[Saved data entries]
- Opening Delimiter -
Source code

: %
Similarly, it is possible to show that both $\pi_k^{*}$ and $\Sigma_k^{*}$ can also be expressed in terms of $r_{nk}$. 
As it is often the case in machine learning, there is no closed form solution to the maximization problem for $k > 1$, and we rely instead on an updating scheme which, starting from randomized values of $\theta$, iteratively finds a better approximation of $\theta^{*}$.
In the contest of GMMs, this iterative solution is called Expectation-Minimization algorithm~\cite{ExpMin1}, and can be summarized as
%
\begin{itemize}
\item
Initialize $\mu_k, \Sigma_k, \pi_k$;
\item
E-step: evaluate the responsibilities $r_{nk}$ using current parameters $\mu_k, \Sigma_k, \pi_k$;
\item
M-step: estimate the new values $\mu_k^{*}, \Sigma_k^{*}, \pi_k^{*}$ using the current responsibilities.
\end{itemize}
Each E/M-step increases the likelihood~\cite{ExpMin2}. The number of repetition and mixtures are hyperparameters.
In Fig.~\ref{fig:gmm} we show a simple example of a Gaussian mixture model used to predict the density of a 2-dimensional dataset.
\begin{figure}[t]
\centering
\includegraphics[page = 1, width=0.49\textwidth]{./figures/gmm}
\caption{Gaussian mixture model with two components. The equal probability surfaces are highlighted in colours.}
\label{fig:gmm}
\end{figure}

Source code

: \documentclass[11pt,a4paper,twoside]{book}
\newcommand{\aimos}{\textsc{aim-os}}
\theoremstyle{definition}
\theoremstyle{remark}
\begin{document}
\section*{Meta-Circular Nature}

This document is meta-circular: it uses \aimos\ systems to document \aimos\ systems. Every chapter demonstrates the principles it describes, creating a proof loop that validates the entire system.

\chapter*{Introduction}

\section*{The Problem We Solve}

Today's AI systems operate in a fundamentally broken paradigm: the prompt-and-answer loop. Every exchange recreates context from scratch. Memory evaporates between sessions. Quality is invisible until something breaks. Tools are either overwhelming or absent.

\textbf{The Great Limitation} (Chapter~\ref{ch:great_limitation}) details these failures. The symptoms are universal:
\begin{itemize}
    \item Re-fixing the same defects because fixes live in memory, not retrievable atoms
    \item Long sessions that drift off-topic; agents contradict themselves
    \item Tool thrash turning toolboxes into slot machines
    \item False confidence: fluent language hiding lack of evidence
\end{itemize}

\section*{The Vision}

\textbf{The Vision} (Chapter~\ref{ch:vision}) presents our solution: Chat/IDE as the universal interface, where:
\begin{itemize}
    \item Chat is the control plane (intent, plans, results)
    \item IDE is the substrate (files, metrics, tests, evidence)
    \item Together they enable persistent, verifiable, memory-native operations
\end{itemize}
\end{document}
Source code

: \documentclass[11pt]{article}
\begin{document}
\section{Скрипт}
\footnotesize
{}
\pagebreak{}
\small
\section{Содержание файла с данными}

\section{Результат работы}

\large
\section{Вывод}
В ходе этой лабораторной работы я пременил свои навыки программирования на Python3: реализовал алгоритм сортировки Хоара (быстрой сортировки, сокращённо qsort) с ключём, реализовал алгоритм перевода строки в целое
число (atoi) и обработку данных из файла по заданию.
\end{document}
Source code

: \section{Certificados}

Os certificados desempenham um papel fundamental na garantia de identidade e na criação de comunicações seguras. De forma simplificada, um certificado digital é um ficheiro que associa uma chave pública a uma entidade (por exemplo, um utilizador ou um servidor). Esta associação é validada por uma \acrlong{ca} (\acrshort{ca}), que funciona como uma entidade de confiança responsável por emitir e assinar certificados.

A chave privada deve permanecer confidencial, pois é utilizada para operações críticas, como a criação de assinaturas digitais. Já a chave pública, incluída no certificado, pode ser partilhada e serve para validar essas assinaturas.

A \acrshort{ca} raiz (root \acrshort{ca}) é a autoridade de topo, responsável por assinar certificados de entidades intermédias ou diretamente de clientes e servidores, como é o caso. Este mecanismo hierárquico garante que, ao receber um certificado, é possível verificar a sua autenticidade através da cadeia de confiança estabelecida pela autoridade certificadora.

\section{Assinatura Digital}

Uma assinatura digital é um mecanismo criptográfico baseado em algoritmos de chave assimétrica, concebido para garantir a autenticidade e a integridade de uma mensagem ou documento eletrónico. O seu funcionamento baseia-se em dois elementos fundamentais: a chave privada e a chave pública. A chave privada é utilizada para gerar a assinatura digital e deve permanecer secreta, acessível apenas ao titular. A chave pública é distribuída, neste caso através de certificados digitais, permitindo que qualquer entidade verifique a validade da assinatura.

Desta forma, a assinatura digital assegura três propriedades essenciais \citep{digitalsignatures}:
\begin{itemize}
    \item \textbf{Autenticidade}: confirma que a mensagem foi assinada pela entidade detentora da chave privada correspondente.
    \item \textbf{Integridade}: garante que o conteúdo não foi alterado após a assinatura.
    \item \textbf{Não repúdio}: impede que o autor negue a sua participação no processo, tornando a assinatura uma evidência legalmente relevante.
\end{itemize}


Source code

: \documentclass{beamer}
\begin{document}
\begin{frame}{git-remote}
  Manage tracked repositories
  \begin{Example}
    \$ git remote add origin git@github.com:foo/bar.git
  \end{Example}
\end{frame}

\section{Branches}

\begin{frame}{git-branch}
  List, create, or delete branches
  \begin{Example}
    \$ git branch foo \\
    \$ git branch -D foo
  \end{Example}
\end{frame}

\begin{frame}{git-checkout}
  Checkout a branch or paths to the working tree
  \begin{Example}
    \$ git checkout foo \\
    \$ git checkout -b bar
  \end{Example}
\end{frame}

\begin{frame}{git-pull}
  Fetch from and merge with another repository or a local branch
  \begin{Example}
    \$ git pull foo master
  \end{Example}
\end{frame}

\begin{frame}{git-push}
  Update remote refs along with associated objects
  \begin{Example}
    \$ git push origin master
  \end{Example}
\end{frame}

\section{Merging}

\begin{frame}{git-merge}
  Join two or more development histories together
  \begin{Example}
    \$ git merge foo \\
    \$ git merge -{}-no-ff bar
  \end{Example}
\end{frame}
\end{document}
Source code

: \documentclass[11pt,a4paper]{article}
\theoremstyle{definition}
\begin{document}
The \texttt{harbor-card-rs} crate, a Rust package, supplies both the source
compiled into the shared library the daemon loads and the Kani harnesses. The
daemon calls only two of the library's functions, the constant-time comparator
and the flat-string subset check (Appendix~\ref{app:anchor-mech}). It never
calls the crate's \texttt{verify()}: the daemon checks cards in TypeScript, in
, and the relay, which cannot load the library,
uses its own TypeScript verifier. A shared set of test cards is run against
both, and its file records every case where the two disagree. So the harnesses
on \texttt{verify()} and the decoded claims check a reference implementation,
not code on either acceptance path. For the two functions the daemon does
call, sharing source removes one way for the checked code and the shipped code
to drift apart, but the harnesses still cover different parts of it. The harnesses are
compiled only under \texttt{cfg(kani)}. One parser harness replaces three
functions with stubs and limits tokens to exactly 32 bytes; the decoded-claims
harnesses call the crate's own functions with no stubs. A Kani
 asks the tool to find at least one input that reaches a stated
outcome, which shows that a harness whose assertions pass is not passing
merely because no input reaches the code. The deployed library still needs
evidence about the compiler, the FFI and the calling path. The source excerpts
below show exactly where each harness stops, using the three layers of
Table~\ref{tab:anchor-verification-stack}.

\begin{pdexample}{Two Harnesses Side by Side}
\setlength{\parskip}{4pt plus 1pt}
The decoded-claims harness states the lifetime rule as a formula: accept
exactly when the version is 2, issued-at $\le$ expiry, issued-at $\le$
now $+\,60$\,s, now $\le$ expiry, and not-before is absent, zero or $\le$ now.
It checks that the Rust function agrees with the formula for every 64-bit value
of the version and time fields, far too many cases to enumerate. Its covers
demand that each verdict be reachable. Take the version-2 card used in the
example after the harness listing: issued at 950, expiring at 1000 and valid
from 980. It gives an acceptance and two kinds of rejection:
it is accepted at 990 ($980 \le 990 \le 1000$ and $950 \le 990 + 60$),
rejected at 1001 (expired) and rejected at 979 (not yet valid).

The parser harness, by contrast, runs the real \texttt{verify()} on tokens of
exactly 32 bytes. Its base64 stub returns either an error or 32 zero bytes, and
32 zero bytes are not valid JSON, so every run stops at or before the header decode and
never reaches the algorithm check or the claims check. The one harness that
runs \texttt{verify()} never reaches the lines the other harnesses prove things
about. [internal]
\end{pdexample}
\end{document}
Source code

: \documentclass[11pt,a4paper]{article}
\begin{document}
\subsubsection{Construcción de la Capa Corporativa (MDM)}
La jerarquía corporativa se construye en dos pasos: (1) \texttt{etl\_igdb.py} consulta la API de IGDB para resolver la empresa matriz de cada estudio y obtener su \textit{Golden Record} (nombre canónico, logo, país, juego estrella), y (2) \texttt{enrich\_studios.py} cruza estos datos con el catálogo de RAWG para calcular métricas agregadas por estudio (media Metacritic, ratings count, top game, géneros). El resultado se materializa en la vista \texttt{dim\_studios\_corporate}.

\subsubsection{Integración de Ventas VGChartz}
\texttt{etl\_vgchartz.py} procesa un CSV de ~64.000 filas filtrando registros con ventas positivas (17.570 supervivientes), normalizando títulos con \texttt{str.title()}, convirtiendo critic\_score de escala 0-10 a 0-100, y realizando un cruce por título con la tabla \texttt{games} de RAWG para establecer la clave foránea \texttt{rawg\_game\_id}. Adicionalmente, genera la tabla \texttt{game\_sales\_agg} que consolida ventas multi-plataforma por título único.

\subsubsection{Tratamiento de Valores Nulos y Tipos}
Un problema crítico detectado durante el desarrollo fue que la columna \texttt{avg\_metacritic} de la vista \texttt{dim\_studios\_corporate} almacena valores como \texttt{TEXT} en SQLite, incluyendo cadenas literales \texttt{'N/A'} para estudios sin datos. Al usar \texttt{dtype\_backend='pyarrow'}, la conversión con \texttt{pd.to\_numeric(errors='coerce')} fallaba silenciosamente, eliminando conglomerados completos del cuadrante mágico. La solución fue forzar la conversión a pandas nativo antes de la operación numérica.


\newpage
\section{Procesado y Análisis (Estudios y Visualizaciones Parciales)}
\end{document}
- Closing Delimiter -
Out of the data above, transcribe exactly and only the lines starting with the line that has "The decoded-claims harness" and going on through the line that has "now $+\,60$\,s, now", both included.

* _Answer section_
The decoded-claims harness states the lifetime rule as a formula: accept
exactly when the version is 2, issued-at $\le$ expiry, issued-at $\le$
now $+\,60$\,s, now $\le$ expiry, and not-before is absent, zero or $\le$ now.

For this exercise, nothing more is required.